━━━ Data provided

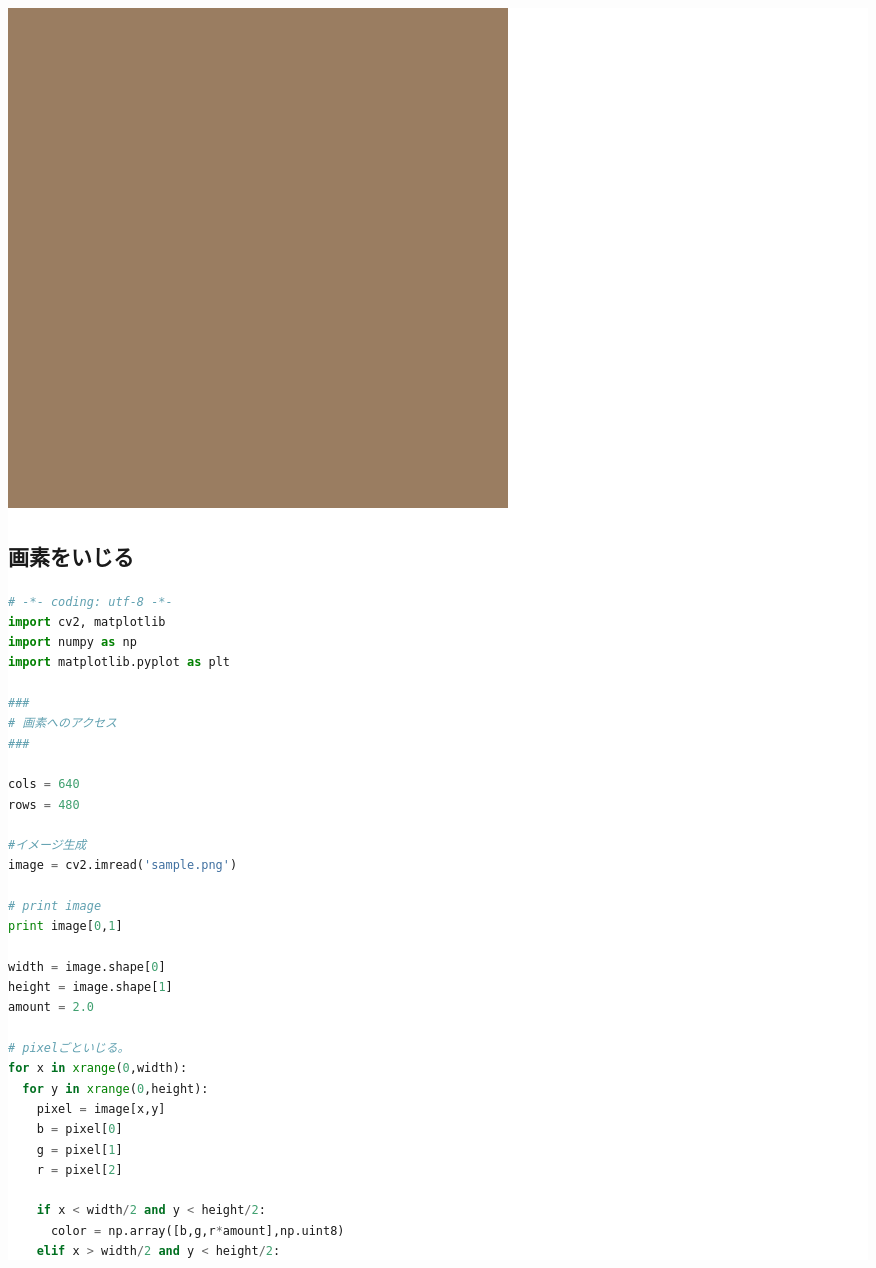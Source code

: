 ![画像](https://raw.githubusercontent.com/gollowars/study-OpenCV/master/01_study/02_average/avarage.png)


## 画素をいじる
```python
# -*- coding: utf-8 -*-
import cv2, matplotlib
import numpy as np
import matplotlib.pyplot as plt

###
# 画素へのアクセス
###

cols = 640
rows = 480

#イメージ生成
image = cv2.imread('sample.png')

# print image
print image[0,1]

width = image.shape[0]
height = image.shape[1]
amount = 2.0

# pixelごといじる。
for x in xrange(0,width):
  for y in xrange(0,height):
    pixel = image[x,y]
    b = pixel[0]
    g = pixel[1]
    r = pixel[2]

    if x < width/2 and y < height/2:
      color = np.array([b,g,r*amount],np.uint8)
    elif x > width/2 and y < height/2:
```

━━━━━━

- _Directions_
The entries above need an exact copy without their pictures.

- _Written solution_
Source code

: ![画像](https://raw.githubusercontent.com/gollowars/study-OpenCV/master/01_study/02_average/avarage.png)


## 画素をいじる
```python
# -*- coding: utf-8 -*-
import cv2, matplotlib
import numpy as np
import matplotlib.pyplot as plt

###
# 画素へのアクセス
###

cols = 640
rows = 480

#イメージ生成
image = cv2.imread('sample.png')

# print image
print image[0,1]

width = image.shape[0]
height = image.shape[1]
amount = 2.0

# pixelごといじる。
for x in xrange(0,width):
  for y in xrange(0,height):
    pixel = image[x,y]
    b = pixel[0]
    g = pixel[1]
    r = pixel[2]

    if x < width/2 and y < height/2:
      color = np.array([b,g,r*amount],np.uint8)
    elif x > width/2 and y < height/2:
```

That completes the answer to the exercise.